◆ **What you will do**:
Leave out the pictures and restate the rest of the data exactly.

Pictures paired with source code
☆ ☆ ☆ ☆ ☆

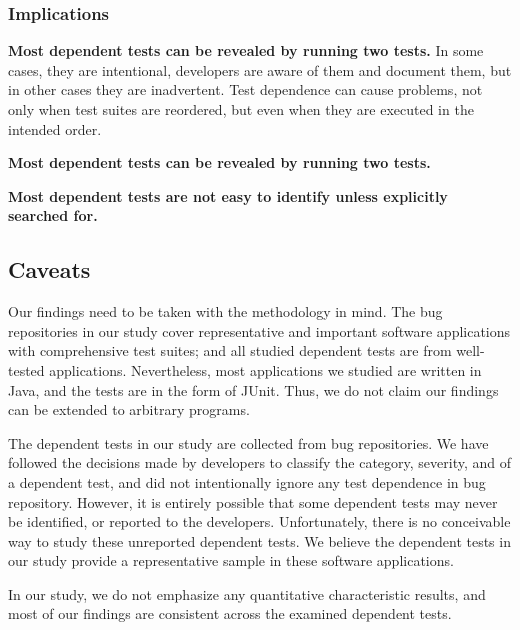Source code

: 



\subsubsection{Implications}

\vspace{1mm}
\noindent \textbf{Most dependent tests can be revealed by running two tests.}
In some cases, they are intentional, developers are aware
of them and document them, but in other cases they are
inadvertent. Test dependence can cause problems, not only
when test suites are reordered, but even when they are
executed in the intended order.

\vspace{1mm}
\noindent \textbf{Most dependent tests can be revealed by running two tests.}

\vspace{1mm}
\noindent \textbf{Most dependent tests are not easy to identify unless explicitly searched for.}

\subsection{Caveats}

Our findings need to be taken with the methodology in mind. The
bug repositories in our study cover representative and important
software applications with comprehensive test suites; and
all studied dependent tests are from well-tested
applications. Nevertheless, most applications we studied
are written in Java, and the tests are in the form of JUnit.
Thus, we do not claim our findings can be extended to
arbitrary programs.

The dependent tests in our study are collected from bug
repositories. We have followed the decisions made by
developers to classify the category, severity, and
 of a dependent test,
and did not intentionally ignore
any test dependence in bug repository. However,
it is entirely possible that some dependent tests may never
be identified, or reported to the developers. Unfortunately,
there is no conceivable way to study these unreported
dependent tests. We believe the dependent tests in our study
provide a representative sample in these software applications.

In our study, we do not emphasize any quantitative characteristic
results, and most of our findings are consistent across
the examined dependent tests.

☆ ☆ ☆ ☆ ☆

◆ **Exercise result**:
Source code

: 



\subsubsection{Implications}

\vspace{1mm}
\noindent \textbf{Most dependent tests can be revealed by running two tests.}
In some cases, they are intentional, developers are aware
of them and document them, but in other cases they are
inadvertent. Test dependence can cause problems, not only
when test suites are reordered, but even when they are
executed in the intended order.

\vspace{1mm}
\noindent \textbf{Most dependent tests can be revealed by running two tests.}

\vspace{1mm}
\noindent \textbf{Most dependent tests are not easy to identify unless explicitly searched for.}

\subsection{Caveats}

Our findings need to be taken with the methodology in mind. The
bug repositories in our study cover representative and important
software applications with comprehensive test suites; and
all studied dependent tests are from well-tested
applications. Nevertheless, most applications we studied
are written in Java, and the tests are in the form of JUnit.
Thus, we do not claim our findings can be extended to
arbitrary programs.

The dependent tests in our study are collected from bug
repositories. We have followed the decisions made by
developers to classify the category, severity, and
 of a dependent test,
and did not intentionally ignore
any test dependence in bug repository. However,
it is entirely possible that some dependent tests may never
be identified, or reported to the developers. Unfortunately,
there is no conceivable way to study these unreported
dependent tests. We believe the dependent tests in our study
provide a representative sample in these software applications.

In our study, we do not emphasize any quantitative characteristic
results, and most of our findings are consistent across
the examined dependent tests.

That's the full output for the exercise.